- [Your assignment]: Report each line of the entries that includes "https" by copying it.

Dataset entries
▬▬▬▬▬▬
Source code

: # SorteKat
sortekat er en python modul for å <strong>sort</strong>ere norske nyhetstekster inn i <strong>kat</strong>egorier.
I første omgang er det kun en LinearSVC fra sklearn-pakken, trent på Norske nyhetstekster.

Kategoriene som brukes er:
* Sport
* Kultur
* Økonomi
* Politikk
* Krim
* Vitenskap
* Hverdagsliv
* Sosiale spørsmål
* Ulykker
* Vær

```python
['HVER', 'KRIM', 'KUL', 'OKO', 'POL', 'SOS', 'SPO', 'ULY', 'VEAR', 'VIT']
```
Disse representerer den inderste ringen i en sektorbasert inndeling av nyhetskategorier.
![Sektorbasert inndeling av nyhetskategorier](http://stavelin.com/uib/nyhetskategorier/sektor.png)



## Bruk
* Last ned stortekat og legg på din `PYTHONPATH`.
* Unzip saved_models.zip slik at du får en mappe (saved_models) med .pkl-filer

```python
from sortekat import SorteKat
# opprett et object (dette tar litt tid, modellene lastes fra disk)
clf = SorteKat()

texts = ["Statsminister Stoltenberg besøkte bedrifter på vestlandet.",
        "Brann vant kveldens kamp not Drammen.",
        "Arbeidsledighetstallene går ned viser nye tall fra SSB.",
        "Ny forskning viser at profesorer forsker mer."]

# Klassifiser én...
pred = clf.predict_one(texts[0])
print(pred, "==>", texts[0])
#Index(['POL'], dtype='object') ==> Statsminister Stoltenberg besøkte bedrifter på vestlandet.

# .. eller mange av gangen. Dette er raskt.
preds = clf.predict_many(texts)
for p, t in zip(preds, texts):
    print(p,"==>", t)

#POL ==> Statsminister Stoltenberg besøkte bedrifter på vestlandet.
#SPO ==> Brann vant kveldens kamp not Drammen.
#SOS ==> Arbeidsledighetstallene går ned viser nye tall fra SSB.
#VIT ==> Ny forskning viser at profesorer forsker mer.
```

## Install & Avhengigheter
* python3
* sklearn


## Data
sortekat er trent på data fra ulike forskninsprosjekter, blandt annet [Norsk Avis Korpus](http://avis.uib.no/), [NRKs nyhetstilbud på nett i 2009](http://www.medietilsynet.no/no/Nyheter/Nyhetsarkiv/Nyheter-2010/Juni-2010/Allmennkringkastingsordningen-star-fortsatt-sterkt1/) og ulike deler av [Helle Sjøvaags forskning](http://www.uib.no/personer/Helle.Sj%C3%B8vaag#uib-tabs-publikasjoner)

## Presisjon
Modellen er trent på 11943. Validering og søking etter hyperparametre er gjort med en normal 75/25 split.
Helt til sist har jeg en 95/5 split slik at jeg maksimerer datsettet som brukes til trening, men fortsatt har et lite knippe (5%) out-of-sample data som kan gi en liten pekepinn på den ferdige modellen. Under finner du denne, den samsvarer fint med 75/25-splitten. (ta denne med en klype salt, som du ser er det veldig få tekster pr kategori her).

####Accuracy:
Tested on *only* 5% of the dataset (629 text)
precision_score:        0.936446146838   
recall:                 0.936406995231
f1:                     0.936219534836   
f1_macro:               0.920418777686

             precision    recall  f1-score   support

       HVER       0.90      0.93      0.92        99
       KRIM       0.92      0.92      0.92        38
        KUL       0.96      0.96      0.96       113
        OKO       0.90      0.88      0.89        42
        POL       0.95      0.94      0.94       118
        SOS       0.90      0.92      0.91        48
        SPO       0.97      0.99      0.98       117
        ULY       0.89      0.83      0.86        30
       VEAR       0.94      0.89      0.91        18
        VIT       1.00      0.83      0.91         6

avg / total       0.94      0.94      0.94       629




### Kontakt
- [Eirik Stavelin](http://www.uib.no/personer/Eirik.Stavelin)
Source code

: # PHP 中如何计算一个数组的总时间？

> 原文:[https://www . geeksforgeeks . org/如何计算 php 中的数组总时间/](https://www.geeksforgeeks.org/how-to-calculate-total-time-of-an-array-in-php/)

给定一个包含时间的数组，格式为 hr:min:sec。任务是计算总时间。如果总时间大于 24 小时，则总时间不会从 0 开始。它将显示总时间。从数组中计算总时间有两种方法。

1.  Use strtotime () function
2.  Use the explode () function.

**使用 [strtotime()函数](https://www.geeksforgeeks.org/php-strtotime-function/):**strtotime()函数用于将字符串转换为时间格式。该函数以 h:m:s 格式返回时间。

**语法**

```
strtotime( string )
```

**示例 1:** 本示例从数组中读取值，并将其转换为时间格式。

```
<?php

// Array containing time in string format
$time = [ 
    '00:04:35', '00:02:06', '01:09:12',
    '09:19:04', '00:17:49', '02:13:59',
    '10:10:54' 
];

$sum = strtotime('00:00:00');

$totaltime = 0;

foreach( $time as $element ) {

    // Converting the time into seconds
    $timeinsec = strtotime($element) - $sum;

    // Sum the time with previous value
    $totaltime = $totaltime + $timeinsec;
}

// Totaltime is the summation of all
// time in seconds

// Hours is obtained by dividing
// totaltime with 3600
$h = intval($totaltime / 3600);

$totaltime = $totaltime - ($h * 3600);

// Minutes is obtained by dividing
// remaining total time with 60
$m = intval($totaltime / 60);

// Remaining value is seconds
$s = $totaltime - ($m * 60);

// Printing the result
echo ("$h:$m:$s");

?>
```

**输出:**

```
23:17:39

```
▬▬▬▬▬▬
- [Exercise output]:
> 原文:[https://www . geeksforgeeks . org/如何计算 php 中的数组总时间/](https://www.geeksforgeeks.org/how-to-calculate-total-time-of-an-array-in-php/)
**使用 [strtotime()函数](https://www.geeksforgeeks.org/php-strtotime-function/):**strtotime()函数用于将字符串转换为时间格式。该函数以 h:m:s 格式返回时间。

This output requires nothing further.